DNA: The Molecule Of Heredity Quiz

The complementary strand to the given sequence "ATTGCC" is "TAACGG". In DNA, the base pairs are A-T and G-C. So, for each base in the original sequence, we need to find its complementary base. In this case, A pairs with T, T pairs with A, G pairs with C, and C pairs with G. Therefore, the complementary strand is "TAACGG".

When sequencing DNA, scientists usually only determine the sequence of one of the two strands because sequencing one strand gives them the complementary sequence to the other strand. Since DNA strands are complementary to each other, knowing the sequence of one strand allows scientists to determine the sequence of the other strand without directly sequencing it. This saves time and resources in the sequencing process.

A mutation refers to a change in the sequence of DNA bases. This means that there is an alteration in the order of the building blocks (adenine, guanine, cytosine, and thymine) that make up the DNA molecule. This change can occur due to various factors such as errors during DNA replication or exposure to certain chemicals or radiation. Mutations can have different effects, ranging from no impact to causing genetic disorders or contributing to the development of diseases like cancer.

The diversity of life is based on the unique sequence of bases in DNA. Each DNA molecule consists of a specific sequence of four different bases: adenine (A), thymine (T), cytosine (C), and guanine (G). The arrangement of these bases in the DNA molecule determines the genetic code and the instructions for building and functioning of organisms. The unique sequence of bases allows for the vast diversity of life, as different sequences result in different genes and traits. Therefore, the diversity of life can be spelled out using only four different bases because the unique sequence of these bases is responsible for the diversity.

Wilkins and Franklin discovered that DNA is a helix with repeating subunits.

The backbone of a DNA molecule is formed by sugar rings and phosphates. These two components alternate to create a strong and stable structure. The sugar rings provide the framework for the DNA molecule, while the phosphates link the sugar rings together. This backbone is essential for the stability and integrity of the DNA molecule, allowing it to store and transmit genetic information accurately. Nitrogenous bases, on the other hand, are attached to the sugar rings and play a crucial role in encoding the genetic information within the DNA molecule.

The partial charges in adenine and cytosine are not opposite to each other, meaning they do not have the necessary polarity to form hydrogen bonds.

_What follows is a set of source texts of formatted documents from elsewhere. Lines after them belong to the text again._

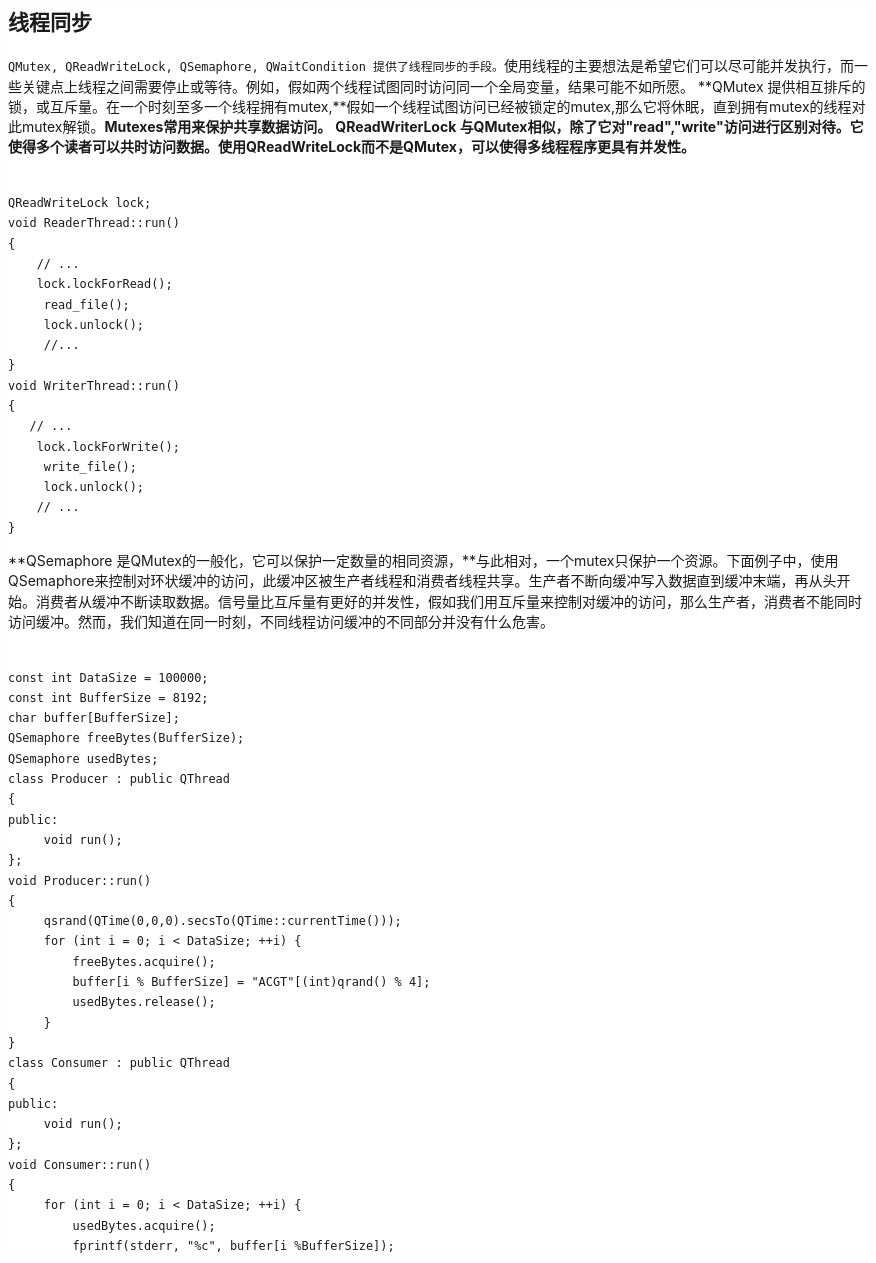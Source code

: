 
##  线程同步 
` QMutex, QReadWriteLock, QSemaphore, QWaitCondition 提供了线程同步的手段。 `使用线程的主要想法是希望它们可以尽可能并发执行，而一些关键点上线程之间需要停止或等待。例如，假如两个线程试图同时访问同一个全局变量，结果可能不如所愿。
**QMutex 提供相互排斥的锁，或互斥量。在一个时刻至多一个线程拥有mutex,**假如一个线程试图访问已经被锁定的mutex,那么它将休眠，直到拥有mutex的线程对此mutex解锁。**Mutexes常用来保护共享数据访问。**
**QReadWriterLock 与QMutex相似，除了它对"read","write"访问进行区别对待。它使得多个读者可以共时访问数据。使用QReadWriteLock而不是QMutex，可以使得多线程程序更具有并发性。**
```

QReadWriteLock lock;
void ReaderThread::run()
{
    // ...
    lock.lockForRead();
     read_file();
     lock.unlock();
     //...
}
void WriterThread::run()
{
   // ...
    lock.lockForWrite();
     write_file();
     lock.unlock();
    // ...
}

```
**QSemaphore 是QMutex的一般化，它可以保护一定数量的相同资源，**与此相对，一个mutex只保护一个资源。下面例子中，使用QSemaphore来控制对环状缓冲的访问，此缓冲区被生产者线程和消费者线程共享。生产者不断向缓冲写入数据直到缓冲末端，再从头开始。消费者从缓冲不断读取数据。信号量比互斥量有更好的并发性，假如我们用互斥量来控制对缓冲的访问，那么生产者，消费者不能同时访问缓冲。然而，我们知道在同一时刻，不同线程访问缓冲的不同部分并没有什么危害。
```

const int DataSize = 100000;
const int BufferSize = 8192;
char buffer[BufferSize];
QSemaphore freeBytes(BufferSize);
QSemaphore usedBytes;
class Producer : public QThread
{
public:
     void run();
};
void Producer::run()
{
     qsrand(QTime(0,0,0).secsTo(QTime::currentTime()));
     for (int i = 0; i < DataSize; ++i) {
         freeBytes.acquire();
         buffer[i % BufferSize] = "ACGT"[(int)qrand() % 4];
         usedBytes.release();
     }
}
class Consumer : public QThread
{
public:
     void run();
};
void Consumer::run()
{
     for (int i = 0; i < DataSize; ++i) {
         usedBytes.acquire();
         fprintf(stderr, "%c", buffer[i %BufferSize]);
```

Hydrogen bonds are formed between a hydrogen atom with a partial positive charge and an atom with a partial negative charge. Since the partial charges in adenine and cytosine do not align in a way that allows hydrogen bonding, adenine cannot bind to cytosine in the same way it binds to thymine.

Cigarettes and radiation cause cancer by forcing mistakes during replication. When DNA replicates, errors can occur naturally, but cigarettes and radiation increase the likelihood of these errors happening. The chemicals in cigarettes and the radiation can damage the DNA structure, leading to replication errors. These mistakes can result in mutations that can disrupt normal cell function and potentially lead to the development of cancer.

The correct answer is to add radioactive phosphate and expect each cell to contain a radioactive chromosome. This is because DNA replication involves the synthesis of new DNA strands using nucleotides, which contain phosphate groups. By adding radioactive phosphate, it will be incorporated into the newly synthesized DNA strands during replication. Since each cell undergoes DNA replication and receives a copy of the chromosome, each cell will contain a radioactive chromosome. This supports the idea of semi-conservative DNA replication, where each newly formed DNA molecule consists of one original strand and one newly synthesized strand.

During DNA replication, the double-stranded DNA molecule unwinds and separates into two individual strands. Each of these strands serves as a template for the synthesis of a new complementary strand. As a result, two new strands are formed, with each new strand being bound to its respective parent strand. This process ensures that the genetic information is accurately replicated and passed on to the daughter cells.

Watson and Crick's role in discovering the structure of DNA can be best summarized by stating that they created a key hypothesis for the structure of DNA. This implies that they proposed a theoretical model or explanation for the structure of DNA based on their observations and understanding. While it is true that they made key observations in the lab and performed experiments, these activities were part of the process of developing their hypothesis. The statement that they provided the final proof of the structure of DNA is not accurate, as their hypothesis required further validation and confirmation by subsequent research and experiments.

The necessary component of DNA replication that has been left out of this description is free nucleotides. During DNA replication, free nucleotides are used to build the complementary strands of DNA by pairing with the existing nucleotides on the template strand. These free nucleotides are the building blocks of DNA and are essential for the replication process to occur accurately. Without the addition of free nucleotides, the DNA cannot be copied successfully.

During the G2 phase of the cell cycle, a checkpoint would activate if a mistake were made during replication. This is because the G2 phase is the last phase before the cell enters into the mitotic phase (M phase), where the cell divides. The checkpoint in the G2 phase ensures that the DNA has been accurately replicated and any errors are corrected before proceeding to the next phase.